Extract PDF Data to JSON Format

Learn how to convert PDF documents into structured JSON data using four different methods, from open-source libraries to API services.

You've got 50 invoices to process, and manually copying data is not an option. We've all been there, staring at a pile of PDFs that need to become structured data for your database, CRM, or analytics tool. The good news? You can automate this entire process and get clean JSON output in minutes, not hours.

Understanding PDF Data Extraction

PDFs were designed for consistent visual presentation, not data extraction. Unlike HTML or XML, PDFs don't have a logical structure that makes extracting data straightforward.
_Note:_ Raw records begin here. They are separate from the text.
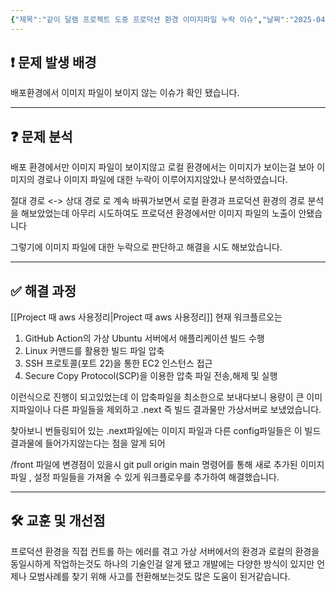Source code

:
 ```yaml
---
{"제목":"같이 달램 프로젝트 도중 프로덕션 환경 이미지파일 누락 이슈","날짜":"2025-04-28","tags":["Deploy","Project","Issue"],"dg-publish":true,"permalink":"/이슈/같이 달램 프로젝트 도중 프로덕션 환경 이미지파일 누락 이슈/","dgPassFrontmatter":true,"created":"2025-04-28T12:42:01.259+09:00","updated":"2025-05-09T12:35:09.705+09:00"}
---
```


## ❗ **문제 발생 배경** 

배포환경에서 이미지 파일이 보이지 않는 이슈가 확인 됐습니다.

---
## ❓ **문제 분석** 

배포 환경에서만 이미지 파일이 보이지않고 로컬 환경에서는 이미지가 보이는걸 보아 이미지의 경로나 이미지 파일에 대한 누락이 이루어지지않았나 분석하였습니다.

절대 경로 <-> 상대 경로 로 계속 바꿔가보면서 로컬 환경과 프로덕션 환경의 경로 분석을 해보았었는데 아무리 시도하여도 프로덕션 환경에서만 이미지 파일의 노출이 안됐습니다

그렇기에 이미지 파일에 대한 누락으로 판단하고 해결을 시도 해보았습니다.

----
## ✅ **해결 과정** 
[[Project 때 aws 사용정리\|Project 때 aws 사용정리]]
현재 워크플르오는

1. GitHub Action의 가상 Ubuntu 서버에서 애플리케이션 빌드 수행
2. Linux 커맨드를 활용한 빌드 파일 압축
3. SSH 프로토콜(포트 22)을 통한 EC2 인스턴스 접근
4. Secure Copy Protocol(SCP)을 이용한 압축 파일 전송,해제 및 실행

이런식으로 진행이 되고있었는데 이 압축파일을 최소한으로 보내다보니 용량이 큰 이미지파일이나 다른 파일들을 제외하고 .next 즉 빌드 결과물만 가상서버로 보냈었습니다. 

찾아보니 번들링되어 있는 .next파일에는 이미지 파일과 다른 config파일들은 이 빌드 결과물에 들어가지않는다는 점을 알게 되어

/front 파일에 변경점이 있을시 git pull origin main 명령어를 통해 새로 추가된 이미지 파일 , 설정 파일들을 가져올 수 있게 워크플로우를 추가하여 해결했습니다.

---
## 🛠️ **교훈 및 개선점**

프로덕션 환경을 직접 컨트롤 하는 에러를 겪고 가상 서버에서의 환경과 로컬의 환경을 동일시하게 작업하는것도 하나의 기술인걸 알게 됐고 개발에는 다양한 방식이 있지만 언제나 모범사례를 찾기 위해 사고를 전환해보는것도 많은 도움이 된거같습니다.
Text might be stored as individual characters, tables could be just positioned text blocks, and don't even get me started on scanned documents.

That's where JSON comes in. As the universal data exchange format, JSON lets you transform unstructured PDF content into something your applications can actually use. Whether you're building an invoice processing system, extracting research data, or parsing forms, converting to JSON opens up endless possibilities.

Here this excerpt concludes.